■ **EXTRACTED RECORDS**
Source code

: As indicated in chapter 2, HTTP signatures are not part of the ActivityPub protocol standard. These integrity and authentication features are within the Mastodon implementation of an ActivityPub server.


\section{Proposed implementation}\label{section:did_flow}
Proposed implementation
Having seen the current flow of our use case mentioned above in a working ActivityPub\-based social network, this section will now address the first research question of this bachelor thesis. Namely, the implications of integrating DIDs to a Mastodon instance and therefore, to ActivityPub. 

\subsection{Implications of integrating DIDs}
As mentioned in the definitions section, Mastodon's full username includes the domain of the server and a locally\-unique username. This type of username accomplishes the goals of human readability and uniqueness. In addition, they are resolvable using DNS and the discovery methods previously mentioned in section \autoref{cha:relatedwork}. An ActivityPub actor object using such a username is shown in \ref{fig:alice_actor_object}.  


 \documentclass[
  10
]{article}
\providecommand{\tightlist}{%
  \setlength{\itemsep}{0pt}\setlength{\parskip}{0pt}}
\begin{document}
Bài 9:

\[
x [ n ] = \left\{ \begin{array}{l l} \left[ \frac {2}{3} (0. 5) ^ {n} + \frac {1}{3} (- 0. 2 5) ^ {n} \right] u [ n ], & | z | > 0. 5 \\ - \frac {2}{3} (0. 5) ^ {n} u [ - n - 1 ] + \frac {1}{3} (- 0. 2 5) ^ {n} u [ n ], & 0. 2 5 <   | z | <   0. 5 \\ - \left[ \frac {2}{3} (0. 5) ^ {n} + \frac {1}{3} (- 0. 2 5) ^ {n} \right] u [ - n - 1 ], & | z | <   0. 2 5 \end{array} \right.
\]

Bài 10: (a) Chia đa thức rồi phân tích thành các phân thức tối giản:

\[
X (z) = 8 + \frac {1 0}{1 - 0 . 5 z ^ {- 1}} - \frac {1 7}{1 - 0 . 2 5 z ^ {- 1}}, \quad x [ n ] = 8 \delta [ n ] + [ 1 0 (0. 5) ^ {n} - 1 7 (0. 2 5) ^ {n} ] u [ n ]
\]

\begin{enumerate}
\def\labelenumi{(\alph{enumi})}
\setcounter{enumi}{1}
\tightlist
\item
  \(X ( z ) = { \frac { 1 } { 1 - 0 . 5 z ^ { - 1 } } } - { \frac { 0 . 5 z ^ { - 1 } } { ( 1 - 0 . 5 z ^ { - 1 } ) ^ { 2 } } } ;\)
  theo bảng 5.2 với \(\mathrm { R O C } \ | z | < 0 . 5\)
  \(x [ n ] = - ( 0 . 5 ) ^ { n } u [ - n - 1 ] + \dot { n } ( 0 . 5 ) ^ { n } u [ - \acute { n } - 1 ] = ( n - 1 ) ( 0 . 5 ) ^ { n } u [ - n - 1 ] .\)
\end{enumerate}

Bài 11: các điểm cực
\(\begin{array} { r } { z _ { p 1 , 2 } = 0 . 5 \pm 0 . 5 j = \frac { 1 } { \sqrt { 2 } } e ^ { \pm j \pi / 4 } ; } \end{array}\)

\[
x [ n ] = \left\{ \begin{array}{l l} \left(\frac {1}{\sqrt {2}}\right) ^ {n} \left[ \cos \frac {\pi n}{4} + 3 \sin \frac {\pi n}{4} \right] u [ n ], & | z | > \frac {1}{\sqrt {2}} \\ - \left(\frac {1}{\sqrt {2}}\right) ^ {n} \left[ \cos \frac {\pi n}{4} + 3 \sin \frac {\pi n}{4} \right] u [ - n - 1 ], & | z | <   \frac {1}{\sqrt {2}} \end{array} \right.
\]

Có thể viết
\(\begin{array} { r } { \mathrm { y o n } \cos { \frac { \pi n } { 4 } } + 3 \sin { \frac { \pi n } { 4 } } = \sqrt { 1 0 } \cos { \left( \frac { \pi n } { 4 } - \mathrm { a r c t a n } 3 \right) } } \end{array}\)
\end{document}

■ **ASSIGNMENT**
Only lines holding the word "integrating" are wanted; list them all from the material.

■ **ANSWER TO THIS EXERCISE**
Having seen the current flow of our use case mentioned above in a working ActivityPub\-based social network, this section will now address the first research question of this bachelor thesis. Namely, the implications of integrating DIDs to a Mastodon instance and therefore, to ActivityPub. 
\subsection{Implications of integrating DIDs}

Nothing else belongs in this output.